→ WORK TO COMPLETE: Find every line in the records below that holds the word "property" and copy it.

→ ENTRIES PROVIDED:
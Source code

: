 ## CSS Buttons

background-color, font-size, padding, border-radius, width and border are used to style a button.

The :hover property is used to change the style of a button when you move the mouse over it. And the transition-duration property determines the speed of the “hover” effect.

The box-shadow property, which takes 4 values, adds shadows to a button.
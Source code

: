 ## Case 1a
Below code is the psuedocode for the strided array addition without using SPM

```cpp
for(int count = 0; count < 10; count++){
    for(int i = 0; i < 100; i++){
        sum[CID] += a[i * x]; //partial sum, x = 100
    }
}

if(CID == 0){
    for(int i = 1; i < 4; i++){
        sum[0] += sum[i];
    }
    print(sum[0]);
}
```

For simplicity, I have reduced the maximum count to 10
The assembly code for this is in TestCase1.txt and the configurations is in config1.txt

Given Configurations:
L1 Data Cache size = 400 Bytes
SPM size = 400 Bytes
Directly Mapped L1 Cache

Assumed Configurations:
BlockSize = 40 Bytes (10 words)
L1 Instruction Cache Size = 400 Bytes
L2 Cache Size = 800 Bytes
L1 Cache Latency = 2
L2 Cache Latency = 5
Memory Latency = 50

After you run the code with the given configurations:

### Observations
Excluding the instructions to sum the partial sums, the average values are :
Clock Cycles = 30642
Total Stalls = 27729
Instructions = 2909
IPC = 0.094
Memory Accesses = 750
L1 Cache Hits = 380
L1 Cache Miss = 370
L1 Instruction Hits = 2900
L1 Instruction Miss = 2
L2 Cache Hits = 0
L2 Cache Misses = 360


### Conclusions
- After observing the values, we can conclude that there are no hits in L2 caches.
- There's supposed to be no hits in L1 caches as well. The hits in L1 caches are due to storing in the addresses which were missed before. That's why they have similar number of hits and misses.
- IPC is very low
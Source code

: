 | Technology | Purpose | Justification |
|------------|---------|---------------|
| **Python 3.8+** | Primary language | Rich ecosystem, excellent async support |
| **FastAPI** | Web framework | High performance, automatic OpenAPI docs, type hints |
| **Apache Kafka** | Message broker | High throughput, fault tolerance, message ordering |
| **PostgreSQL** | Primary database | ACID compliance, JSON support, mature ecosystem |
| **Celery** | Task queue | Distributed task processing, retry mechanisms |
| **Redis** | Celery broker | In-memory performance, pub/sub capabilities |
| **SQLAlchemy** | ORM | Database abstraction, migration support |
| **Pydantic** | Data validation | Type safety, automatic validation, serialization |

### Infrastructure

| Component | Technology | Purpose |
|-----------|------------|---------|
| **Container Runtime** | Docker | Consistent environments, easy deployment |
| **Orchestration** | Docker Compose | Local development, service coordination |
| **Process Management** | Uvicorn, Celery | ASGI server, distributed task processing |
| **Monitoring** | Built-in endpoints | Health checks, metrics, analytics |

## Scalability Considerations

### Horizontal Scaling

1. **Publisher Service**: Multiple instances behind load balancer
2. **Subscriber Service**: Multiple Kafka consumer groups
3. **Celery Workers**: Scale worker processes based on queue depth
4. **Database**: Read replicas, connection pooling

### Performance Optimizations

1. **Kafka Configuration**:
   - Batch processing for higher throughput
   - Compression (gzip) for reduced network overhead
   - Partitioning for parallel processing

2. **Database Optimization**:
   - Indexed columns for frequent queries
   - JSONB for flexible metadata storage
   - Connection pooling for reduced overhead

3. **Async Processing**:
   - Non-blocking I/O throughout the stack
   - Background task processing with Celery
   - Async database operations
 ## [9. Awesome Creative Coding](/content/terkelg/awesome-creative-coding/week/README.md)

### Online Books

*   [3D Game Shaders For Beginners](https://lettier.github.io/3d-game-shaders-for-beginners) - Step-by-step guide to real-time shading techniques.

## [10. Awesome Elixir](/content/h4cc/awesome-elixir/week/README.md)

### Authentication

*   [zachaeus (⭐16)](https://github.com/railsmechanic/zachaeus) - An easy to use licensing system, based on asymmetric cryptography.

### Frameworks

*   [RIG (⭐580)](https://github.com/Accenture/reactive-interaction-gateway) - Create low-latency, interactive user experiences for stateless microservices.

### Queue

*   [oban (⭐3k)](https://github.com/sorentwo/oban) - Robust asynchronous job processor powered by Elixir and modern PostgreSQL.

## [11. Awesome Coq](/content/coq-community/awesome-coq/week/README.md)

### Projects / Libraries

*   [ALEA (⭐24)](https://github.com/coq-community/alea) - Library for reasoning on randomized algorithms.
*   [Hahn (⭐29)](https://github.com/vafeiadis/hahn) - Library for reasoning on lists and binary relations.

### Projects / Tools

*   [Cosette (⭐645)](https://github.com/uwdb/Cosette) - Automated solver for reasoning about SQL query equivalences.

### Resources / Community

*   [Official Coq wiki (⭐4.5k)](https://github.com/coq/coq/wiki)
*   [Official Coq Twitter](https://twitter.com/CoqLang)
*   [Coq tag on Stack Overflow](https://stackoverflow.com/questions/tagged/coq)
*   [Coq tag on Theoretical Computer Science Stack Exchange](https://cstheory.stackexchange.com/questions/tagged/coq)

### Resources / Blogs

→ THE COMPLETED TASK:
The :hover property is used to change the style of a button when you move the mouse over it. And the transition-duration property determines the speed of the “hover” effect.
The box-shadow property, which takes 4 values, adds shadows to a button.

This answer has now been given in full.